Barnett plans to produce his own content to support his classes, such as lecture recordings and extended discussions about special topics that students can listen to outside of the classroom.  “Eventually, I would like to take advantage of the video capabilities of the newer video capable players (like vidio and iPod) by producing narrated slide presentations or Camtasia movies.”

Barnett is not the only ULM professor to utilize podcasts. Gordon Harvey, associate professor of history, distributes his lecture materials in podcast form.

Harvey brings a digital recorder with a lapel microphone to class, records the lecture, then converts the lecture to an MP3 file, which he posts on Blackboard (a website) so his class can download it or listen to it directly in their web browser. Utilizing podcasts will help Harvey study his students’ habits, he said.

“I want to study student usage of such media in their study time away from the classroom. What, if any, is the connection between how and what they hear and what they record in their notes?  Will they use the podcast as a means of filling in gaps where they lost attention, and got behind in writing notes or just missed a class?  Does this help or hinder the learning effort?”

There are inherent challenges with podcasts, Harvey said.

“Since I am podcasting entire lectures, there is always the danger that the student will try to skip class and get the podcasts later, but I have told them that when class attendance drops off significantly for a few days, then the podcasts will cease.  They still have to come to class, but this might help them learn the material a little more efficiently.”

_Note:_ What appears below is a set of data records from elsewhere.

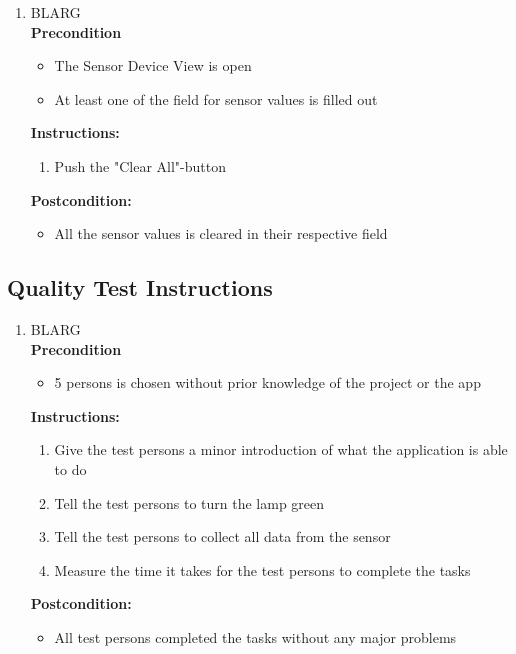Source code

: \documentclass[a4paper]{article}
\newlength{\testlabellength}
\newenvironment{testlist}{\begin{enumerate}[label=\bfseries Instruction \thesubsection.\arabic* , labelindent=0pt, labelwidth=\testlabellength , leftmargin=2cm]}{\end{enumerate}}
\newenvironment{precondition}{
{\color{white}BLARG}\\ 
\textbf{Precondition}
\begin{itemize}[labelindent=0cm, labelwidth=2cm , leftmargin=1cm]
}
{\end{itemize}}
\newenvironment{instruction}{
\textbf{Instructions:}
\begin{enumerate}[label=\bfseries  \arabic*., labelindent=0cm, labelwidth=2cm , leftmargin=1cm]
}
{\end{enumerate}}
\newenvironment{postcondition}{
\textbf{Postcondition:}
\begin{itemize}[labelindent=0cm, labelwidth=2cm , leftmargin=1cm]
}
{\end{itemize}}
\begin{document}
\begin{appendices}
\begin{testlist}
	\item
	\begin{precondition} 
		\item The Sensor Device View is open
		\item At least one of the field for sensor values is filled out
		\end{precondition}
		\begin{instruction} 
		\item Push the "Clear All"-button
		\end{instruction}
	  	\begin{postcondition}
		\item All the sensor values is cleared in their respective field
		\end{postcondition}
\end{testlist}

\subsection{Quality Test Instructions}

\begin{testlist}

	\item
		\begin{precondition}
			\item 5 persons is chosen without prior knowledge of the project or the app
		\end{precondition}
		\begin{instruction}
			\item Give the test persons a minor introduction of what the application is able to do
            \item Tell the test persons to turn the lamp green
            \item Tell the test persons to collect all data from the sensor
            \item Measure the time it takes for the test persons to complete the tasks
		\end{instruction}
		\begin{postcondition}
			\item All test persons completed the tasks without any major problems
		\end{postcondition}


\end{testlist}
\end{appendices}
\end{document}
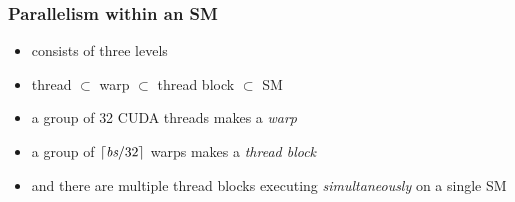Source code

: \documentclass[12pt,dvipdfmx]{beamer}
\newcommand{\ao}[1]{{\color{blue}#1}}
\begin{document}
\begin{frame}
  \frametitle{Parallelism within an SM}
  \begin{itemize}
  \item[] consists of three levels
  \item[]
    \ao{thread $\subset$ warp $\subset$ thread block $\subset$ SM}
  \end{itemize}

  \begin{itemize}
  \item<2-> a group of \ao{32} CUDA threads makes a \ao{\it warp}
  \item<3-> a group of \ao{$\left\lceil \mbox{\it bs} / 32 \right\rceil$}
    warps makes a \ao{\it thread block}
  \item<4-> and there are multiple thread blocks executing {\it simultaneously}
    on a single SM
  \end{itemize}
  \begin{center}

\end{center}
\end{frame}
\end{document}
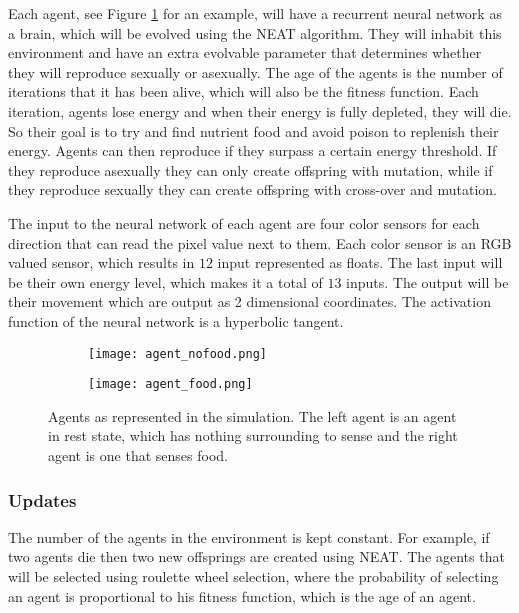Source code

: Each agent, see Figure \ref{fig:agent} for an example, will have a recurrent neural network as a brain, which will be evolved using the NEAT algorithm.
They will inhabit this environment and have an extra evolvable parameter that determines whether they will reproduce sexually or asexually. 
The age of the agents is the number of iterations that it has been alive, which will also be the fitness function.
Each iteration, agents lose energy and when their energy is fully depleted, they will die.
So their goal is to try and find nutrient food and avoid poison to replenish their energy.
Agents can then reproduce if they surpass a certain energy threshold.
If they reproduce asexually they can only create offspring with mutation, while if they reproduce sexually they can create offspring with cross-over and mutation. 

The input to the neural network of each agent are four color sensors for each direction that can read the pixel value next to them.
Each color sensor is an RGB valued sensor, which results in $12$ input represented as floats.
The last input will be their own energy level, which makes it a total of $13$ inputs.
The output will be their movement which are output as 2 dimensional coordinates.
The activation function of the neural network is a hyperbolic tangent. 

\begin{figure}[H]
\begin{subfigure}[b]{0.5\linewidth}
    \centering
    \texttt{[image: agent\_nofood.png]}
\end{subfigure}%
\begin{subfigure}[b]{0.5\linewidth}
    \centering
    \texttt{[image: agent\_food.png]}
\end{subfigure}
\caption{Agents as represented in the simulation. The left agent is an agent in rest state, which has nothing surrounding to sense and the right agent is one that senses food.}
\label{fig:agent}
\end{figure}

\subsubsection{Updates}

The number of the agents in the environment is kept constant.
For example, if two agents die then two new offsprings are created using NEAT.
The agents that will be selected using roulette wheel selection, where the probability of selecting an agent is proportional to his fitness function, which is the age of an agent.

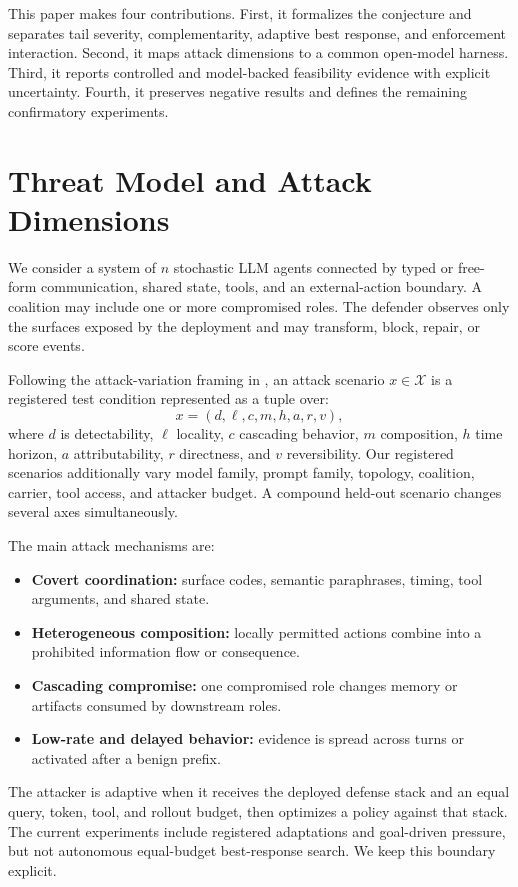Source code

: \documentclass[10pt]{article}
\begin{document}
This paper makes four contributions. First, it formalizes the conjecture and separates tail severity, complementarity, adaptive best response, and enforcement interaction. Second, it maps attack dimensions to a common open-model harness. Third, it reports controlled and model-backed feasibility evidence with explicit uncertainty. Fourth, it preserves negative results and defines the remaining confirmatory experiments.

\section{Threat Model and Attack Dimensions}
We consider a system of $n$ stochastic LLM agents connected by typed or free-form communication, shared state, tools, and an external-action boundary. A coalition may include one or more compromised roles. The defender observes only the surfaces exposed by the deployment and may transform, block, repair, or score events.

Following the attack-variation framing in \citet{openchallenges}, an attack scenario $x\in\mathcal{X}$ is a registered test condition represented as a tuple over:
\[
x=(d,\ell,c,m,h,a,r,v),
\]
where $d$ is detectability, $\ell$ locality, $c$ cascading behavior, $m$ composition, $h$ time horizon, $a$ attributability, $r$ directness, and $v$ reversibility. Our registered scenarios additionally vary model family, prompt family, topology, coalition, carrier, tool access, and attacker budget. A compound held-out scenario changes several axes simultaneously.

The main attack mechanisms are:
\begin{itemize}
  \item \textbf{Covert coordination:} surface codes, semantic paraphrases, timing, tool arguments, and shared state.
  \item \textbf{Heterogeneous composition:} locally permitted actions combine into a prohibited information flow or consequence.
  \item \textbf{Cascading compromise:} one compromised role changes memory or artifacts consumed by downstream roles.
  \item \textbf{Low-rate and delayed behavior:} evidence is spread across turns or activated after a benign prefix.
\end{itemize}

The attacker is adaptive when it receives the deployed defense stack and an equal query, token, tool, and rollout budget, then optimizes a policy against that stack. The current experiments include registered adaptations and goal-driven pressure, but not autonomous equal-budget best-response search. We keep this boundary explicit.
\end{document}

Podcasts have several advantages for both students and professors, he said.

“Students often complain that it is hard for them to listen to a lecture while also trying to record the most important information. In short, it is hard to focus on writing down information while also taking in new auditory information,” Harvey explained. “I had a biology professor in college who was a fantastic lecturer, so much so that I would just sit and watch and listen. Then, at the end of class, I hadn't written a single thing.  So maybe this effort will assist them in understanding the broad sweeps of my lecture without missing the necessary factual and philosophical information.  And maybe I can understand better the process of my lecturing, their writing down notes, and how they display this understanding on my exams.”